彼女の待ち人――『あの人』は、【雪の降る時にだけ】、ピノに会いに来てくれた。 おととしの聖夜は暖冬だったため雪は降らず、ついにあの人には会えなかった。 しかし今年の冬は、寒さが厳しく、幸運にも雪に恵まれている。 「夏に会えたけど、やっぱり聖夜に会いたい!」 片時もじっとしていられない彼女は、胸焦がす想いを冷ますため、誰も踏みしめていない雪へ身を預けた。
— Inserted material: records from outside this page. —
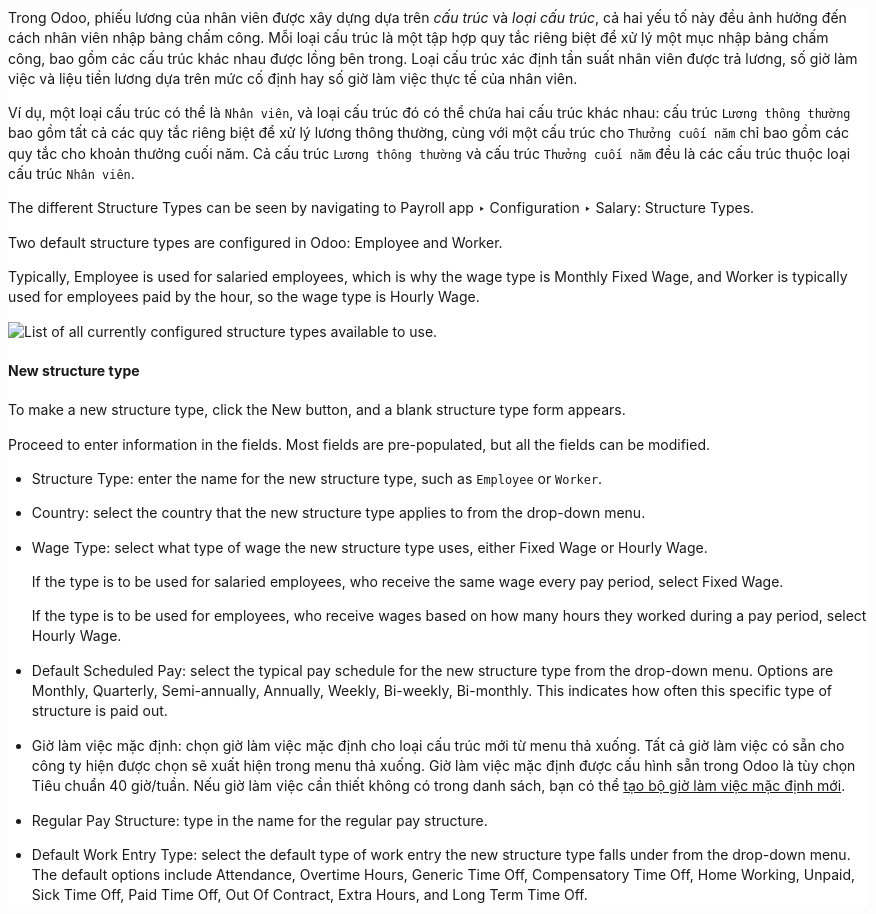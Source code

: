 Trong Odoo, phiếu lương của nhân viên được xây dựng dựa trên *cấu trúc* và *loại cấu trúc*, cả hai yếu tố này đều ảnh hưởng đến cách nhân viên nhập bảng chấm công. Mỗi loại cấu trúc là một tập hợp quy tắc riêng biệt để xử lý một mục nhập bảng chấm công, bao gồm các cấu trúc khác nhau được lồng bên trong. Loại cấu trúc xác định tần suất nhân viên được trả lương, số giờ làm việc và liệu tiền lương dựa trên mức cố định hay số giờ làm việc thực tế của nhân viên.

Ví dụ, một loại cấu trúc có thể là `Nhân viên`, và loại cấu trúc đó có thể chứa hai cấu trúc khác nhau: cấu trúc `Lương thông thường` bao gồm tất cả các quy tắc riêng biệt để xử lý lương thông thường, cùng với một cấu trúc cho `Thưởng cuối năm` chỉ bao gồm các quy tắc cho khoản thưởng cuối năm. Cả cấu trúc `Lương thông thường` và cấu trúc `Thưởng cuối năm` đều là các cấu trúc thuộc loại cấu trúc `Nhân viên`.

The different Structure Types can be seen by navigating to Payroll app
‣ Configuration ‣ Salary: Structure Types.

Two default structure types are configured in Odoo: Employee and Worker.

Typically, Employee is used for salaried employees, which is why the wage type is
Monthly Fixed Wage, and Worker is typically used for employees paid by the
hour, so the wage type is Hourly Wage.

![List of all currently configured structure types available to use.](applications/hr/payroll/structure-type.png)

<a id="payroll-new-structure-type"></a>

#### New structure type

To make a new structure type, click the New button, and a blank structure type form
appears.

Proceed to enter information in the fields. Most fields are pre-populated, but all the fields can be
modified.

- Structure Type: enter the name for the new structure type, such as `Employee` or
  `Worker`.
- Country: select the country that the new structure type applies to from the drop-down
  menu.
- Wage Type: select what type of wage the new structure type uses, either
  Fixed Wage or Hourly Wage.

  If the type is to be used for salaried employees, who receive the same wage every pay period,
  select Fixed Wage.

  If the type is to be used for employees, who receive wages based on how many hours they worked
  during a pay period, select Hourly Wage.
- Default Scheduled Pay: select the typical pay schedule for the new structure type from
  the drop-down menu. Options are Monthly, Quarterly,
  Semi-annually, Annually, Weekly, Bi-weekly,
  Bi-monthly. This indicates how often this specific type of structure is paid out.
- Giờ làm việc mặc định: chọn giờ làm việc mặc định cho loại cấu trúc mới từ menu thả xuống. Tất cả giờ làm việc có sẵn cho công ty hiện được chọn sẽ xuất hiện trong menu thả xuống. Giờ làm việc mặc định được cấu hình sẵn trong Odoo là tùy chọn Tiêu chuẩn 40 giờ/tuần. Nếu giờ làm việc cần thiết không có trong danh sách, bạn có thể [tạo bộ giờ làm việc mặc định mới](#new-default-working-hours).
- Regular Pay Structure: type in the name for the regular pay structure.
- Default Work Entry Type: select the default type of work entry the new structure type
  falls under from the drop-down menu. The default options include Attendance,
  Overtime Hours, Generic Time Off, Compensatory Time Off,
  Home Working, Unpaid, Sick Time Off, Paid Time
  Off, Out Of Contract, Extra Hours, and Long Term Time Off.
舞い上がる粉雪に映る自分の顔さえもあの人に見えてしまう。 「私のためにあの人は遠い所から来てくれる!」 彼女の心はキュンキュンと締め付けられる。 「どうしてこんなに苦しいんだろう?」 もう少しであの人に会える。 「待った? ……んんん、全然待ってない。今来たことろ」 独り芝居を演じるピノは、そんな自分が照れくさくなり、雪の中に顔をうずめてしまう。 こんな姿を知り合いに見られたら何て言われるかな? でもなんて思われたっていいもん。だって今日はあの人に会えるんだから♪

日が暮れだした……が、待ち人は現れない。 かじかむ手に息を吹きかけながらピノは呟いた。 「どうしたんだろう? なにかあったのかな?」 心配しつつ、ふと空を見上げたピノは、あることに気付き愕然となる。 いつの間にか、雪が止んでいる! 「え!? うそ!? ……これじゃ……あの人に、会えない!」 彼女は祈った。ただひたすらに祈った。 「雪よ! お願い! 降って!」 雪はいっこうに振る気配はない。 「神様……もうこうなったら悪魔でもなんでもいいから……お願い、雪を降らせて! その代り、なんでもするから!」 すると彼女の言葉に応えるかのように、空からは白い雪がひらひらと舞い降りてきたではないか。 「わあ! 私の願いを聞いてくれたのね? 本当にありがとう!」 そして雪と共に、彼女の前に、あの人は現れた。 ピノは胸の中に飛び込んで行く。 「会いたかった!」 目の前に、あの人がいる。 彼女の胸の高鳴りは、静かな聖夜に降る雪までも揺らしていた。